--- What you are asked to do ---
Tally the lines in the listing below that include "returns". Answer with the count and nothing more.

--- Exercise input ---

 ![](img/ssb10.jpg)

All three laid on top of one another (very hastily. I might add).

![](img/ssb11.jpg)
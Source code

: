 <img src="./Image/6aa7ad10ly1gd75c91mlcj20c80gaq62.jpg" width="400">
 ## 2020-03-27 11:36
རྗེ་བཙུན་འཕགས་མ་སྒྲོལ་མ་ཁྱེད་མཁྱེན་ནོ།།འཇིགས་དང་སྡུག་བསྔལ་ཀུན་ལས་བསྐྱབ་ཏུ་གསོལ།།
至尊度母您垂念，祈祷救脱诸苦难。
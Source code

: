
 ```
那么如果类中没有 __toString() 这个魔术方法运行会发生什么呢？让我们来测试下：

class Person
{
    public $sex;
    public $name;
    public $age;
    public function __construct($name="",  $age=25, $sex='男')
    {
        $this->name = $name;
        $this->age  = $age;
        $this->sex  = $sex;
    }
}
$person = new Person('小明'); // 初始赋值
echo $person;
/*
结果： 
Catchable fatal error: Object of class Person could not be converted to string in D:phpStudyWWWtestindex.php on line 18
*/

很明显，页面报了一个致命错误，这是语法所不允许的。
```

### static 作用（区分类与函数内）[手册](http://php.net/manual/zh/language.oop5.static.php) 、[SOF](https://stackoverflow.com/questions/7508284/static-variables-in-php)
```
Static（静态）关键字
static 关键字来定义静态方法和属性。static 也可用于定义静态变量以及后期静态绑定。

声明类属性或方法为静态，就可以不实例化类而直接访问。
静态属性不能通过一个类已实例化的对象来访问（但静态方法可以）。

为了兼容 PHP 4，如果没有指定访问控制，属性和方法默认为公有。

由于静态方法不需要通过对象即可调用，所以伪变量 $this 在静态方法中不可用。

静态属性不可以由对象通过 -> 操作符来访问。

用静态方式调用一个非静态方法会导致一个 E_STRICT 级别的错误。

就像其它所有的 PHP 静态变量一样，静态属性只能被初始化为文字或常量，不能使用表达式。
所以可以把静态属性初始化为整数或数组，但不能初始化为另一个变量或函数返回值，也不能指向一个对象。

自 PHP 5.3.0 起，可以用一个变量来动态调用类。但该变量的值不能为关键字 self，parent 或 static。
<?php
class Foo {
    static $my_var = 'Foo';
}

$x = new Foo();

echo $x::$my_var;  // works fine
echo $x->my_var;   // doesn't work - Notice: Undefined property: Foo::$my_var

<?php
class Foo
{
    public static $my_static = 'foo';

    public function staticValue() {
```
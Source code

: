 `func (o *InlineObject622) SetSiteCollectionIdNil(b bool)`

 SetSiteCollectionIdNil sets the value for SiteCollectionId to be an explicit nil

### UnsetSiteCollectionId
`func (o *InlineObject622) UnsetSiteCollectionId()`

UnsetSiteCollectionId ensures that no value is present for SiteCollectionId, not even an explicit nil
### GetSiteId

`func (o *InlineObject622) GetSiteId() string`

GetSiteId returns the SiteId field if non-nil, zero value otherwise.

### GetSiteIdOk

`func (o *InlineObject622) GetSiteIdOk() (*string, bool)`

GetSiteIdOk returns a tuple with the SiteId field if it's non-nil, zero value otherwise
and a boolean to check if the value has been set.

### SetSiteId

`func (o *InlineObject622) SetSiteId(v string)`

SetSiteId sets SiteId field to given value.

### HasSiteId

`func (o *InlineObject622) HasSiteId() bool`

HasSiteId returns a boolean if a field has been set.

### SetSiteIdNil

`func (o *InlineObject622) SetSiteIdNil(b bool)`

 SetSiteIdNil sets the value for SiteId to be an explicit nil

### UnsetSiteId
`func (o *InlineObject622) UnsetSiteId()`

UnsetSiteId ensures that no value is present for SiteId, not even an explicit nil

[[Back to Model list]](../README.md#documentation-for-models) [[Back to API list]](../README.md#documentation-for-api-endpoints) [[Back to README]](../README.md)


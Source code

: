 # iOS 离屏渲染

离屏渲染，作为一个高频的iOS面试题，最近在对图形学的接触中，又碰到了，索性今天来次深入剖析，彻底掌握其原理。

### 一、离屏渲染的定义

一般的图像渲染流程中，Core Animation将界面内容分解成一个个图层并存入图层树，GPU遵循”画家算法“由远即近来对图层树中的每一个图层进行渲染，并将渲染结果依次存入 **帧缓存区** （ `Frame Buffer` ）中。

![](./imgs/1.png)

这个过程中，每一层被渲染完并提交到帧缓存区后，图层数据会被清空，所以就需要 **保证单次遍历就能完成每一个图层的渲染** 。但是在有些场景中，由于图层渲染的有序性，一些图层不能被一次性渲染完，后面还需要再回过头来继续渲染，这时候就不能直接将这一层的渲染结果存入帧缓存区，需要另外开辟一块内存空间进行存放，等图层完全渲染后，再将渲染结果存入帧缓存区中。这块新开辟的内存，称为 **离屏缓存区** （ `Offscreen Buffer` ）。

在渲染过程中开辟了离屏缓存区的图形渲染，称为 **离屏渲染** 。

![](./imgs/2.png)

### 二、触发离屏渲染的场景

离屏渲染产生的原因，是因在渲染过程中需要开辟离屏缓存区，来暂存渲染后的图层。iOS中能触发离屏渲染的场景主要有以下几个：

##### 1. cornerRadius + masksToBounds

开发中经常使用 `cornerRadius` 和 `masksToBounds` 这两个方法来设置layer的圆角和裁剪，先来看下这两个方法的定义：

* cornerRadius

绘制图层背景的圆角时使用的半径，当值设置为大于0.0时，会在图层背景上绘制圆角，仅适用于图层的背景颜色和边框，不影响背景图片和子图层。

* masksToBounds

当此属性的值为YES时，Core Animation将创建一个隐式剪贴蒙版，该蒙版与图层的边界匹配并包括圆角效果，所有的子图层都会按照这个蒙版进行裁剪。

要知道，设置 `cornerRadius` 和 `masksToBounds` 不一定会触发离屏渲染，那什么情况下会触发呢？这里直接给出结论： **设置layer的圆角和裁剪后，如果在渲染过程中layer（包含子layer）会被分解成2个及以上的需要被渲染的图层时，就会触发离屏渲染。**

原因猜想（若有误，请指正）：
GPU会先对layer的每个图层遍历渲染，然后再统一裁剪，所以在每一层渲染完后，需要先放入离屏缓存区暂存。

--- Reply to the exercise ---
3